RANGE-FINDING/SCREENING STUDIES:
- A reduction of the bacterial background lawn and a biologically significant decrease in the number of revertants were observed in all tester strains.

COMPARISON WITH HISTORICAL CONTROL DATA:
- Acceptable responses were obtained for the negative and strain-specific positive control items indicating that the test conditions were adequate and that the metabolic activation system functioned properly.

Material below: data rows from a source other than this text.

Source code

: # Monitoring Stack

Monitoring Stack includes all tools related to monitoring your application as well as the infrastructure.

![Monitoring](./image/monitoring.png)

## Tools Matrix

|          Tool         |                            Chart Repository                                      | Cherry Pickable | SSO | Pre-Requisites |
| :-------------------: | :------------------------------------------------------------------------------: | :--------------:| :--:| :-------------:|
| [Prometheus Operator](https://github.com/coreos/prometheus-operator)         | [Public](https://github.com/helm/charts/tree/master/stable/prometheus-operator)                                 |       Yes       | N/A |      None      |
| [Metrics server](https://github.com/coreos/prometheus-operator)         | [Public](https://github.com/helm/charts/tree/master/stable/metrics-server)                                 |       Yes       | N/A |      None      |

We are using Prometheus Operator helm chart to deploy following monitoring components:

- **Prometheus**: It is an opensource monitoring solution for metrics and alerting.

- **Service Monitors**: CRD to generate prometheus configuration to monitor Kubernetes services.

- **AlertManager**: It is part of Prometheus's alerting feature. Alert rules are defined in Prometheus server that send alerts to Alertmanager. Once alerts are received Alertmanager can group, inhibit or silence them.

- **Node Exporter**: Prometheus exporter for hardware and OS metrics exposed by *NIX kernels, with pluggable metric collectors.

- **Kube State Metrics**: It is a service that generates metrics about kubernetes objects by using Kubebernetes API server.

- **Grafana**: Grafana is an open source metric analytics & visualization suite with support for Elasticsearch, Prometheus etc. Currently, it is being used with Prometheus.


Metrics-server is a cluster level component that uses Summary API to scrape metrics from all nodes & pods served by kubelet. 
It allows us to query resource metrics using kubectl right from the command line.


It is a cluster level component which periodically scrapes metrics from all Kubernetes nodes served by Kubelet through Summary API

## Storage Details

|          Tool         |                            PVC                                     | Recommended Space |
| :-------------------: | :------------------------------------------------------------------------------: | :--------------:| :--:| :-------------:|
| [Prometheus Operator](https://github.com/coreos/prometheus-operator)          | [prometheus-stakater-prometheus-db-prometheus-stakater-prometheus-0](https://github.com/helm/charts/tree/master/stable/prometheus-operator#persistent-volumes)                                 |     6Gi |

Applicant's summary and conclusion

Conclusions:
It is concluded that isobutyl 4-hydroxybenzoate is not mutagenic in the Salmonella typhimurium reverse mutation assay and in the Escherichia coli reverse mutation assay.
Executive summary:

Isobutyl 4-hydroxybenzoate did not induce a significant dose-related increase in the number of revertant (His+) colonies in each of the four tester strains (TA1535, TA1537, TA98 and TA100) and in the number of revertant (Trp+) colonies in tester strain WP2 uvrA both in the absence and presence of S9-metabolic activation. These results were confirmed in an independently repeated experiment.

In this study, acceptable responses were obtained for the negative and strain-specific positive control items indicating that the test conditions were adequate and that the metabolic activation system functioned properly.